_EXERCISE PROMPT_
Among the entries below, how many lines include the string "classes"? Answer with only the number.
#### DATA TO USE
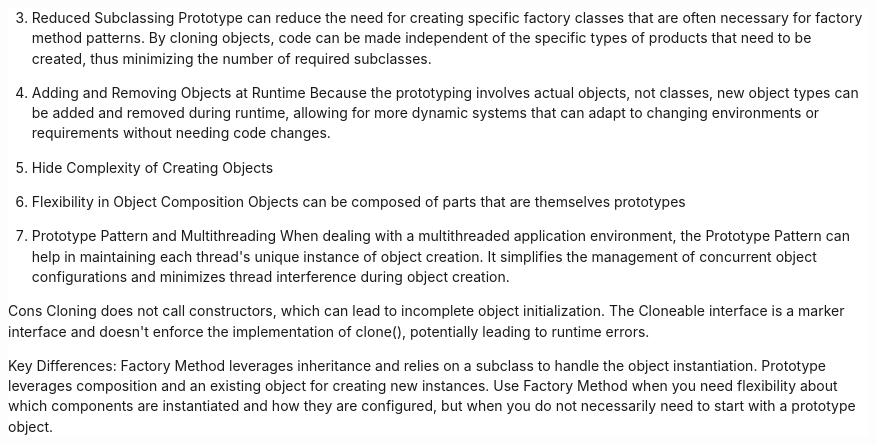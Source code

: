 3. Reduced Subclassing
   Prototype can reduce the need for creating specific factory classes that are often necessary for factory method patterns. By cloning objects, code can be made independent of the specific types of products that need to be created, thus minimizing the number of required subclasses.

4. Adding and Removing Objects at Runtime
   Because the prototyping involves actual objects, not classes, new object types can be added and removed during runtime, allowing for more dynamic systems that can adapt to changing environments or requirements without needing code changes.

5. Hide Complexity of Creating Objects

6. Flexibility in Object Composition
   Objects can be composed of parts that are themselves prototypes

7. Prototype Pattern and Multithreading
   When dealing with a multithreaded application environment, the Prototype Pattern can help in maintaining each thread's unique instance of object creation. It simplifies the management of concurrent object configurations and minimizes thread interference during object creation.

Cons
Cloning does not call constructors, which can lead to incomplete object initialization.
The Cloneable interface is a marker interface and doesn't enforce the implementation of clone(), potentially leading to runtime errors.

Key Differences:
Factory Method leverages inheritance and relies on a subclass to handle the object instantiation. Prototype leverages composition and an existing object for creating new instances.
Use Factory Method when you need flexibility about which components are instantiated and how they are configured, but when you do not necessarily need to start with a prototype object.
########
_EXERCISE OUTPUT_
2